**Plain-text document sources**:
○ ○ ○

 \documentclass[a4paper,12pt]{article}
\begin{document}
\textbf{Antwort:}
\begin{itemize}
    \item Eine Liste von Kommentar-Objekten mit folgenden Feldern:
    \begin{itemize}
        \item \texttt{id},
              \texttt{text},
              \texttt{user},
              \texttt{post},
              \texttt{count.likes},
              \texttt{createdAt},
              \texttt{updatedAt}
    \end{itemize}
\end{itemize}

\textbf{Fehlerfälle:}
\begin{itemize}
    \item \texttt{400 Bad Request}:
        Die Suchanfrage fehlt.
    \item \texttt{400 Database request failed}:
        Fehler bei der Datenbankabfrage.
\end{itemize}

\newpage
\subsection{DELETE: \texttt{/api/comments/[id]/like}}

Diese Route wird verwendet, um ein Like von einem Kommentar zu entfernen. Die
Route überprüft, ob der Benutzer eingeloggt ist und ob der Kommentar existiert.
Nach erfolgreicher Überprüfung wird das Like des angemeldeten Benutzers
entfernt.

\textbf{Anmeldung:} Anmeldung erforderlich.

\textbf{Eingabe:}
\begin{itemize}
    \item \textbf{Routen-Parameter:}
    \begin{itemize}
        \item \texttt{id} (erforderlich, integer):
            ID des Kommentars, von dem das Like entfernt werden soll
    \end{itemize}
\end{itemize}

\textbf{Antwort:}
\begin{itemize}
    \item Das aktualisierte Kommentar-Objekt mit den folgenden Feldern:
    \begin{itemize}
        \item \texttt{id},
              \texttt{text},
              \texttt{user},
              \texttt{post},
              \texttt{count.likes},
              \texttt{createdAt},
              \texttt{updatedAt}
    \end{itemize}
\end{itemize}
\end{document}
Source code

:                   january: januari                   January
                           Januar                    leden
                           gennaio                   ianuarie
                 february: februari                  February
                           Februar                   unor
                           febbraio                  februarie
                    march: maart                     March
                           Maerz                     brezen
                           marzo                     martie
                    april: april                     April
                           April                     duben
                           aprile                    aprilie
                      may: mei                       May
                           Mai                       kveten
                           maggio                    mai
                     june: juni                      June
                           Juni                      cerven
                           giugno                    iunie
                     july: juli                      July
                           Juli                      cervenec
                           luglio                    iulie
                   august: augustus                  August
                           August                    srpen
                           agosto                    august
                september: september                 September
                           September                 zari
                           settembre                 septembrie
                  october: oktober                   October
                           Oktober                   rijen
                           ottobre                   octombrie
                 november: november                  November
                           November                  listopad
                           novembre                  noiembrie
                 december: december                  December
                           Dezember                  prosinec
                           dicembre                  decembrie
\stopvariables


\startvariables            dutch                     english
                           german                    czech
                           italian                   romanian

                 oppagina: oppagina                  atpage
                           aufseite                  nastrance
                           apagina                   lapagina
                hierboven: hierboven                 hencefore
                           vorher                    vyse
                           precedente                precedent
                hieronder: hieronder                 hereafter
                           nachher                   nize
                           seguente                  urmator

○ ○ ○

**Problem to solve**:
Nothing but an exact reproduction of the entries is wanted.

**Result**:
 \documentclass[a4paper,12pt]{article}
\begin{document}
\textbf{Antwort:}
\begin{itemize}
    \item Eine Liste von Kommentar-Objekten mit folgenden Feldern:
    \begin{itemize}
        \item \texttt{id},
              \texttt{text},
              \texttt{user},
              \texttt{post},
              \texttt{count.likes},
              \texttt{createdAt},
              \texttt{updatedAt}
    \end{itemize}
\end{itemize}

\textbf{Fehlerfälle:}
\begin{itemize}
    \item \texttt{400 Bad Request}:
        Die Suchanfrage fehlt.
    \item \texttt{400 Database request failed}:
        Fehler bei der Datenbankabfrage.
\end{itemize}

\newpage
\subsection{DELETE: \texttt{/api/comments/[id]/like}}

Diese Route wird verwendet, um ein Like von einem Kommentar zu entfernen. Die
Route überprüft, ob der Benutzer eingeloggt ist und ob der Kommentar existiert.
Nach erfolgreicher Überprüfung wird das Like des angemeldeten Benutzers
entfernt.

\textbf{Anmeldung:} Anmeldung erforderlich.

\textbf{Eingabe:}
\begin{itemize}
    \item \textbf{Routen-Parameter:}
    \begin{itemize}
        \item \texttt{id} (erforderlich, integer):
            ID des Kommentars, von dem das Like entfernt werden soll
    \end{itemize}
\end{itemize}

\textbf{Antwort:}
\begin{itemize}
    \item Das aktualisierte Kommentar-Objekt mit den folgenden Feldern:
    \begin{itemize}
        \item \texttt{id},
              \texttt{text},
              \texttt{user},
              \texttt{post},
              \texttt{count.likes},
              \texttt{createdAt},
              \texttt{updatedAt}
    \end{itemize}
\end{itemize}
\end{document}
Source code

:                   january: januari                   January
                           Januar                    leden
                           gennaio                   ianuarie
                 february: februari                  February
                           Februar                   unor
                           febbraio                  februarie
                    march: maart                     March
                           Maerz                     brezen
                           marzo                     martie
                    april: april                     April
                           April                     duben
                           aprile                    aprilie
                      may: mei                       May
                           Mai                       kveten
                           maggio                    mai
                     june: juni                      June
                           Juni                      cerven
                           giugno                    iunie
                     july: juli                      July
                           Juli                      cervenec
                           luglio                    iulie
                   august: augustus                  August
                           August                    srpen
                           agosto                    august
                september: september                 September
                           September                 zari
                           settembre                 septembrie
                  october: oktober                   October
                           Oktober                   rijen
                           ottobre                   octombrie
                 november: november                  November
                           November                  listopad
                           novembre                  noiembrie
                 december: december                  December
                           Dezember                  prosinec
                           dicembre                  decembrie
\stopvariables


\startvariables            dutch                     english
                           german                    czech
                           italian                   romanian

                 oppagina: oppagina                  atpage
                           aufseite                  nastrance
                           apagina                   lapagina
                hierboven: hierboven                 hencefore
                           vorher                    vyse
                           precedente                precedent
                hieronder: hieronder                 hereafter
                           nachher                   nize
                           seguente                  urmator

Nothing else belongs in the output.